The Dropship affair is, to my knowledge, the first example of an interesting attack on deduplication mechanisms which I thought I'd present it here for people who might not want to read about the whole story. Some of the ideas in this post come from comments on Hackernews, especially from this comment by limmeau and replies by alex1 and 0x0.

Data deduplication is a natural and well-known idea: when you're storing redundant data, you want to implement something at the filesystem level to store multiple copies of the same data at the same place and save disk space. This is especially true for personal hosting services like Dropbox, where some big files will be uploaded multiple times by a lot of users (redundancy) and seldom modified (better efficiency because you have to actually copy the data to create the modified version when this happens). [I know that deduplication is done on blocks rather than files, but let's simplify.]

Now, a natural extension of the scheme for personal hosting services is to do the deduplication on the client side. When the user wants to upload something, you ask them to give you a hash of the content first, and check if you already have a file with that hash. If you do, you assume it's the same file (collisions would be both unlikely and impossible to force if you use the right sort of hash functions, and we will indeed assume that the hash used is secure). This scheme both saves space on the server (you only keep one copy of the file) and saves bandwidth (because you don't even have to transfer the file). Sounds great, doesn't it?

Well, the slight problem is that, given a hash, this allows the client to know if any user on the server has a file with this hash, and to get a copy of it if there is one. That is, assuming that you know how the client and server communicate, but unless you rely on security by obscurity, this should be assumed anyway since the client runs on untrusted hardware. (As a side note, the Dropbox client is actually closed source, but this didn't protect them, though I guess Dropbox has better things to do than trying to obfuscate things.)

Hence, we can imagine at least two attacks:

File sharing: Instead of sharing files, you can just share hashes and get the file from Dropbox, which is more convenient and might make Dropbox liable if you use this for illegal purposes such as copyright infringement.
Spying: You can try to guess if someone is hosting a file on Dropbox by testing if the hash is known. In particular, if you have a redacted document for which you can generate possible values for the redacted content and for which you think an unredacted version is on Dropbox, you can test all values and see which one Dropbox knows.

These are not unique attacks, because public file sharing sites like Megaupload will let you exchange files by just transmitting URLs anyway, and because you shouldn't put sensitive data on Dropbox to start with (yes, they encrypt your files, but I think it's done on the server, and the client is proprietary anyway). However, I find this quite elegant.

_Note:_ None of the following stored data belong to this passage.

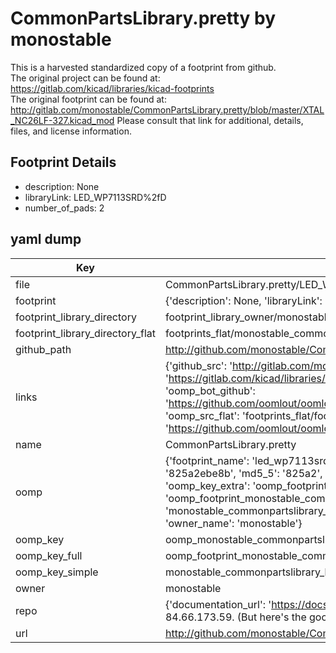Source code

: # CommonPartsLibrary.pretty by monostable  
This is a harvested standardized copy of a footprint from github.  
The original project can be found at:  
https://gitlab.com/kicad/libraries/kicad-footprints  
The original footprint can be found at:
http://gitlab.com/monostable/CommonPartsLibrary.pretty/blob/master/XTAL_NC26LF-327.kicad_mod
Please consult that link for additional, details, files, and license information.  
## Footprint Details
* description: None  
* libraryLink: LED_WP7113SRD%2fD  
* number_of_pads: 2  
## yaml dump  
| Key | Value |  
| --- | --- |  
| file | CommonPartsLibrary.pretty/LED_WP7113SRD%2fD.kicad_mod |  
| footprint | {'description': None, 'libraryLink': 'LED_WP7113SRD%2fD', 'number_of_pads': 2} |  
| footprint_library_directory | footprint_library_owner/monostable_CommonPartsLibrary.pretty |  
| footprint_library_directory_flat | footprints_flat/monostable_commonpartslibrary_led_wp7113srd%2fd/working |  
| github_path | http://github.com/monostable/CommonPartsLibrary.pretty/blob/master/LED_WP7113SRD%2fD.kicad_mod |  
| links | {'github_src': 'http://gitlab.com/monostable/CommonPartsLibrary.pretty/blob/master/XTAL_NC26LF-327.kicad_mod', 'github_src_repo': 'https://gitlab.com/kicad/libraries/kicad-footprints', 'oomp_bot': 'footprints/monostable_commonpartslibrary_led_wp7113srd%2fd/working', 'oomp_bot_github': 'https://github.com/oomlout/oomlout_oomp_footprint_bot/tree/main/footprints/monostable_commonpartslibrary_led_wp7113srd%2fd/working', 'oomp_src_flat': 'footprints_flat/footprints_flat/monostable_commonpartslibrary_led_wp7113srd%2fd/working', 'oomp_src_flat_github': 'https://github.com/oomlout/oomlout_oomp_footprint_src/tree/main/footprints_flat/monostable_commonpartslibrary_led_wp7113srd%2fd/working'} |  
| name | CommonPartsLibrary.pretty |  
| oomp | {'footprint_name': 'led_wp7113srd%2fd', 'library_name': 'commonpartslibrary', 'md5': '825a2ebe8b1d36571cd6a26caebac20d', 'md5_10': '825a2ebe8b', 'md5_5': '825a2', 'md5_6': '825a2e', 'oomp_key': 'oomp_monostable_commonpartslibrary_led_wp7113srd%2fd', 'oomp_key_extra': 'oomp_footprint_monostable_commonpartslibrary_led_wp7113srd%2fd', 'oomp_key_full': 'oomp_footprint_monostable_commonpartslibrary_led_wp7113srd%2fd_825a2e', 'oomp_key_simple': 'monostable_commonpartslibrary_led_wp7113srd%2fd', 'original_filename': 'CommonPartsLibrary.pretty/LED_WP7113SRD%2fD.kicad_mod', 'owner_name': 'monostable'} |  
| oomp_key | oomp_monostable_commonpartslibrary_led_wp7113srd%2fd |  
| oomp_key_full | oomp_footprint_monostable_commonpartslibrary_led_wp7113srd%2fd |  
| oomp_key_simple | monostable_commonpartslibrary_led_wp7113srd%2fd |  
| owner | monostable |  
| repo | {'documentation_url': 'https://docs.github.com/rest/overview/resources-in-the-rest-api#rate-limiting', 'message': "API rate limit exceeded for 84.66.173.59. (But here's the good news: Authenticated requests get a higher rate limit. Check out the documentation for more details.)"} |  
| url | http://github.com/monostable/CommonPartsLibrary.pretty |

As a purely useless exercise, I will now concentrate on the file sharing attack, forgetting that public file sharing services exist. limmeau's comment suggests the following protection against the attack: the server can ask the client for bytes of the file at random offsets of its choosing along with requesting the hash. It seems to me that, if the client only has constant size information about the file, the probability of the client managing to pass the challenge decreases as the file size grows (of course, usual disclaimers apply). What's more, the overhead in bandwidth and computation for this scheme (both on client and server) is quite small.

A possible refinement of the attack (alex1's comment) would be to have a network where attackers can forward the server challenges and get the responses from people who actually have the file. We have added the constraint that the exchange must take place when the server challenge is known, but the file can still be retrieved from the server with the attacker exchanging a constant size amount of information with a file-holding accomplice. Can we prevent that?

The answer is yes, if the server and client share some amount of information unknown to the accomplices. For instance, the server could require the client to keep an entropy pool generated from the client's uploads to the server (and bounded by a size C, because the hosting service isn't very useful otherwise). The server could then build challenges requiring knowledge of the entropy pool, like requesting the checksum of the file using the pool as salt, which would require the attacker to exchange more information with the accomplice: what we would hope to achieve if the pool is full would be to force the exchange to require min(C, N) with N the size of the file.

There are still a lot of questions we could ask about that, though. What happens if we take into account the fact that there are multiple transactions? Also, can we do this in a way which is more efficient for the server? Checking random bytes of the file was easy; computing a checksum over it using the entropy pool as salt is hard. Keeping a copy of the pool takes up some space too, though it should be possible to store it efficiently since it is computed from uploads which actually reside on the server.